Plain-text document sources
• • • • • • •

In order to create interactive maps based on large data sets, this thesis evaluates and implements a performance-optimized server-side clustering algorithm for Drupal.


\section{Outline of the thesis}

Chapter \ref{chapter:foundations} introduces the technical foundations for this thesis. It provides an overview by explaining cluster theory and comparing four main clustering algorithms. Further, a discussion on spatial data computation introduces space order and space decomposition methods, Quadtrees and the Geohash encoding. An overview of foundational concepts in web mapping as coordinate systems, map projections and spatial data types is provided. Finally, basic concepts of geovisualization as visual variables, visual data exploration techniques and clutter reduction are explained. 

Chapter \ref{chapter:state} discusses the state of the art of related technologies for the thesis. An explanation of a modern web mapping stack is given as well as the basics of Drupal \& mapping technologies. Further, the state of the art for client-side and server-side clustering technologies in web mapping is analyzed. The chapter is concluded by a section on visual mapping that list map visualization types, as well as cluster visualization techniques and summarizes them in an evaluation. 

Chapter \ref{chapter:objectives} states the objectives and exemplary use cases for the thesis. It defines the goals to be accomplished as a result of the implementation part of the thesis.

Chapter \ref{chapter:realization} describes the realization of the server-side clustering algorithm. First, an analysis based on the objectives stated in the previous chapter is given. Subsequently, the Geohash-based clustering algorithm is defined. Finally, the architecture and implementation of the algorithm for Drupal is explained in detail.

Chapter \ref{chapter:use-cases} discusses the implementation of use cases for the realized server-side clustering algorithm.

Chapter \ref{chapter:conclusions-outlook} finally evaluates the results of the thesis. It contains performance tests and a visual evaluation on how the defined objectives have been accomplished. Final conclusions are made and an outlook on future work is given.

• • • • • • •

- _EXERCISE REQUIREMENTS_
Return every line above exactly.

- _RESPONSE_
In order to create interactive maps based on large data sets, this thesis evaluates and implements a performance-optimized server-side clustering algorithm for Drupal.


\section{Outline of the thesis}

Chapter \ref{chapter:foundations} introduces the technical foundations for this thesis. It provides an overview by explaining cluster theory and comparing four main clustering algorithms. Further, a discussion on spatial data computation introduces space order and space decomposition methods, Quadtrees and the Geohash encoding. An overview of foundational concepts in web mapping as coordinate systems, map projections and spatial data types is provided. Finally, basic concepts of geovisualization as visual variables, visual data exploration techniques and clutter reduction are explained. 

Chapter \ref{chapter:state} discusses the state of the art of related technologies for the thesis. An explanation of a modern web mapping stack is given as well as the basics of Drupal \& mapping technologies. Further, the state of the art for client-side and server-side clustering technologies in web mapping is analyzed. The chapter is concluded by a section on visual mapping that list map visualization types, as well as cluster visualization techniques and summarizes them in an evaluation. 

Chapter \ref{chapter:objectives} states the objectives and exemplary use cases for the thesis. It defines the goals to be accomplished as a result of the implementation part of the thesis.

Chapter \ref{chapter:realization} describes the realization of the server-side clustering algorithm. First, an analysis based on the objectives stated in the previous chapter is given. Subsequently, the Geohash-based clustering algorithm is defined. Finally, the architecture and implementation of the algorithm for Drupal is explained in detail.

Chapter \ref{chapter:use-cases} discusses the implementation of use cases for the realized server-side clustering algorithm.

Chapter \ref{chapter:conclusions-outlook} finally evaluates the results of the thesis. It contains performance tests and a visual evaluation on how the defined objectives have been accomplished. Final conclusions are made and an outlook on future work is given.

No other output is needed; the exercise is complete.